6. The Biblical Connection: David, Goliath, and This Hillside
For visitors to Israel who come with a Bible in hand or a knowledge of the Old Testament, Tel Azekah carries an additional layer of meaning.
The first Book of Samuel (chapter 17) describes the famous battle between the young shepherd David and the Philistine giant Goliath. The text places this battle in the Valley of Elah — ‘between Socoh and Azekah,’ in the Shephelah. Tel Azekah is widely identified as the Azekah of that account.
Ziv’s scarab predates this story by several centuries. The David and Goliath narrative is set in roughly the 10th or 11th century BCE. Ziv’s scarab is from around 1800 to 1600 BCE — some 600 to 800 years earlier. So the scarab was already ancient by the time, according to tradition, that David stood in this valley with a sling and a stone.
In the Land of Israel, even children can be a part of discovering history. — Israeli Heritage Minister Amichai Eliyahu
The biblical association adds a layer of cultural resonance to an already remarkable find — this hillside has witnessed history at every period, from the Bronze Age through the Iron Age, and now, in 2025, a new chapter in the form of a three-year-old girl’s curiosity.
7. What Happened After: The IAA, the Certificate, and the Exhibition
When the Nitzan family reported the find, the Israel Antiquities Authority moved quickly. Semyon Gendler, the Judah Region District Archaeologist for the IAA, personally met with Ziv and her family at the site and praised them for their responsible action.
The Certificate of Appreciation
Ziv was awarded an official IAA certificate of appreciation for good citizenship. The certificate acknowledges her discovery and — equally importantly — the family’s immediate decision to report it. This is a regular IAA practice for those who make and report finds responsibly. In Ziv’s case, it may be the most heartwarming government document issued in Israel in 2025.
The Passover Exhibition
The scarab was prepared for public display as part of a special Passover 2025 exhibition at the Jay and Jeanie Schottenstein National Campus for the Archaeology of Israel in Jerusalem — one of Israel’s premier archaeological exhibition spaces.

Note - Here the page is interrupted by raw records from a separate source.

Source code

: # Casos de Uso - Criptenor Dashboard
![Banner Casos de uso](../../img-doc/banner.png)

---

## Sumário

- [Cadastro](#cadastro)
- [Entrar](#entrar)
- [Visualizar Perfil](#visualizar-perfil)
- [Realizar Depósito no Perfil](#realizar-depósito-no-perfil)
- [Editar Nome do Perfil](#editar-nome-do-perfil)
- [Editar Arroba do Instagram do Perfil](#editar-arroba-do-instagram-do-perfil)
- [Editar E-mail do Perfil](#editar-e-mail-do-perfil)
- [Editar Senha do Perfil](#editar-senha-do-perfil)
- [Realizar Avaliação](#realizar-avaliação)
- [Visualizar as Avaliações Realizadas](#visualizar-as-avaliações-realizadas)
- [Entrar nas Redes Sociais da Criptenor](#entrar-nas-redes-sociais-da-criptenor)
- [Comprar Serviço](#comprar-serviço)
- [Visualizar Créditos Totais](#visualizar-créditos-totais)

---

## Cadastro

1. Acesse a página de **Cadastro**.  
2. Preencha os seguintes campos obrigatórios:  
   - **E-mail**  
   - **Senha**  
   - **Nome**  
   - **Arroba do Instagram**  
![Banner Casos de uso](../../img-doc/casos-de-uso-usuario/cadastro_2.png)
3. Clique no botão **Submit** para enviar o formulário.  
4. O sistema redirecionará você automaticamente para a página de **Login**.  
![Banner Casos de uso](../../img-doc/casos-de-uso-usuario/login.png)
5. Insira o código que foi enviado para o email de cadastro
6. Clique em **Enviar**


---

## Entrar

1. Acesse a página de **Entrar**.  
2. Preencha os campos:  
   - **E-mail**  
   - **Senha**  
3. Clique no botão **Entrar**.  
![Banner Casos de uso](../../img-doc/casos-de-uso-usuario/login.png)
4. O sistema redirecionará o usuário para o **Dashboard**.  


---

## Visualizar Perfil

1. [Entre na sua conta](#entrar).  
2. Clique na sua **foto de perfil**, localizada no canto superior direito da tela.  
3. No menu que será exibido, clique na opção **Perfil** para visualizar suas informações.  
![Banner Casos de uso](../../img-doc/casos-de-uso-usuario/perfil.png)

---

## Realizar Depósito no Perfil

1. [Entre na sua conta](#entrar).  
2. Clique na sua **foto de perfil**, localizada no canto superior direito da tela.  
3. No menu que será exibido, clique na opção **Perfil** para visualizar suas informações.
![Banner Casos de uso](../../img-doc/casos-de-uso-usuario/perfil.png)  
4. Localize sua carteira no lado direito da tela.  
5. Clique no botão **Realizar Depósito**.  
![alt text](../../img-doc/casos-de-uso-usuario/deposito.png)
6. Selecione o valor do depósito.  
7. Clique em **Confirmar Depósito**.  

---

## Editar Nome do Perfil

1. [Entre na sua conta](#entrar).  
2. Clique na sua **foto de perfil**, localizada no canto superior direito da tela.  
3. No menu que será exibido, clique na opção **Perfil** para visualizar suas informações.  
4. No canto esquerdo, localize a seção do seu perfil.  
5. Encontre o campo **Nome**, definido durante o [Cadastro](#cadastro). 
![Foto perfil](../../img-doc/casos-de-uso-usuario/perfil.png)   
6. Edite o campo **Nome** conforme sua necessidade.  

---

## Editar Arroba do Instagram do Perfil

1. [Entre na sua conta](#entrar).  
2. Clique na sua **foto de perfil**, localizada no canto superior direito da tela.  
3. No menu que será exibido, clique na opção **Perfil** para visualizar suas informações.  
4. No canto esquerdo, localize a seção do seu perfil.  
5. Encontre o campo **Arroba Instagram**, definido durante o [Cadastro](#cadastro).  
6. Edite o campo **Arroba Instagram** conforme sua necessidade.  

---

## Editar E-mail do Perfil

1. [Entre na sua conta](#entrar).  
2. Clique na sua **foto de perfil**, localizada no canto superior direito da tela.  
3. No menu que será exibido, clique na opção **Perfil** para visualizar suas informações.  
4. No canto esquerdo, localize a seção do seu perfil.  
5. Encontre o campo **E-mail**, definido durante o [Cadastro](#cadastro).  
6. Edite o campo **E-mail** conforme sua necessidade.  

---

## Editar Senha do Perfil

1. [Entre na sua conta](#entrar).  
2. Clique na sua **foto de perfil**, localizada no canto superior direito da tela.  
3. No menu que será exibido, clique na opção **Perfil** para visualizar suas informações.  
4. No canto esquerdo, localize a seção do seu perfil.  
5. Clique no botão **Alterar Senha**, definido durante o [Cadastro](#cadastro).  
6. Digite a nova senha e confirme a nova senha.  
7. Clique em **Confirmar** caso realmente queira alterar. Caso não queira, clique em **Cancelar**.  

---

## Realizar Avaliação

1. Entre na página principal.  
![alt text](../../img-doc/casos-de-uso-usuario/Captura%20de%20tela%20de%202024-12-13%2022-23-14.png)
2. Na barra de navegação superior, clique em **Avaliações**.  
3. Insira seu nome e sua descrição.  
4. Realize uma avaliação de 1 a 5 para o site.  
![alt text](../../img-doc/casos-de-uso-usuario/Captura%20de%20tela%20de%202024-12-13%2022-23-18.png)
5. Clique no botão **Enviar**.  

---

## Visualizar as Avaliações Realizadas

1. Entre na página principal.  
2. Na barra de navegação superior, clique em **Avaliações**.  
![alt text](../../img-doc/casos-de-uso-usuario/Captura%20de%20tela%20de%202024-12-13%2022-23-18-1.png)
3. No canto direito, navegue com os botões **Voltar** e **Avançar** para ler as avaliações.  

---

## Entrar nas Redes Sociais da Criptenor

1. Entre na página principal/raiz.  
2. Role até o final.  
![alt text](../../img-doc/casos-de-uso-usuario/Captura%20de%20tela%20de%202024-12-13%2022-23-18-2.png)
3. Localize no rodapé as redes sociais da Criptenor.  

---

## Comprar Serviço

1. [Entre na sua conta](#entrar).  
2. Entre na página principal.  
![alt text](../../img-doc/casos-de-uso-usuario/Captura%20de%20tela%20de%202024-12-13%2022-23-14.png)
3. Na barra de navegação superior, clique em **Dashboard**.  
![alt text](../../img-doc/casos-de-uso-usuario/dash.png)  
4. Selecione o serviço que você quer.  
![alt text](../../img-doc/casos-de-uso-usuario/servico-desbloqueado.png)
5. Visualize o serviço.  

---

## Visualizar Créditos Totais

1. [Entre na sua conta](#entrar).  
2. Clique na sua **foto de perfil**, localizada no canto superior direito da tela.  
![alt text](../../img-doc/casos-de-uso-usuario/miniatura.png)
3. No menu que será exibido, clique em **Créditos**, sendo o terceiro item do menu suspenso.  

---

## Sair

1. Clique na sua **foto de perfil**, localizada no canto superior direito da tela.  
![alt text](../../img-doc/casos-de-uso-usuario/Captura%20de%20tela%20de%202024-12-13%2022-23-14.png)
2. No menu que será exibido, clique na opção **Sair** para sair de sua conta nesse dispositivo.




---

The exhibition placed Ziv’s scarab alongside other Egyptian and Canaanite artefacts, many of which had never been publicly displayed before. Items included seals of the pharaohs, Egyptian statues, and ritual vessels. The scarab found by a three-year-old stood alongside objects recovered by professional teams over decades.
IAA Director’s Statement
Thanks to her, everyone will be able to see it and enjoy it. — IAA Director Eli Escusido
8. The Science: How Experts Dated and Identified the Scarab
When the family handed over the small object, archaeologists needed to determine two things: what it was, and how old it was. This is where the expertise of specialists like Dr. Daphna Ben-Tor became essential.
Typological Dating
Because the scarab was found on the surface — not within a stratified excavation layer — it could not be dated by associated objects or its position in a specific deposit. Instead, experts used typological dating: comparing the object’s physical characteristics against a well-established catalogue of scarabs from known contexts.
The size, shape, carving style, and visual motifs of Ziv’s scarab are consistent with Canaanite scarabs from the Middle Bronze Age II period, roughly 1800 to 1600 BCE. This is a well-documented type found throughout the Levant.
Material Analysis
Most Bronze Age scarabs were carved from steatite — a soft, grey-green stone that is easy to carve but hardens when heated. Some were made from faience (a glazed ceramic), ivory, or semi-precious stones. The material analysis of Ziv’s scarab is consistent with typical Middle Bronze Age production.
Cultural Attribution
The carving on the flat base of the scarab — its most archaeologically informative surface — bears characteristics that Dr. Ben-Tor identified as Canaanite in cultural affiliation, despite the Egyptian stylistic influence. Canaanite scarabs of this period often combined Egyptian visual vocabulary with local symbols and may bear designs reflecting the owner’s status, beliefs, or name.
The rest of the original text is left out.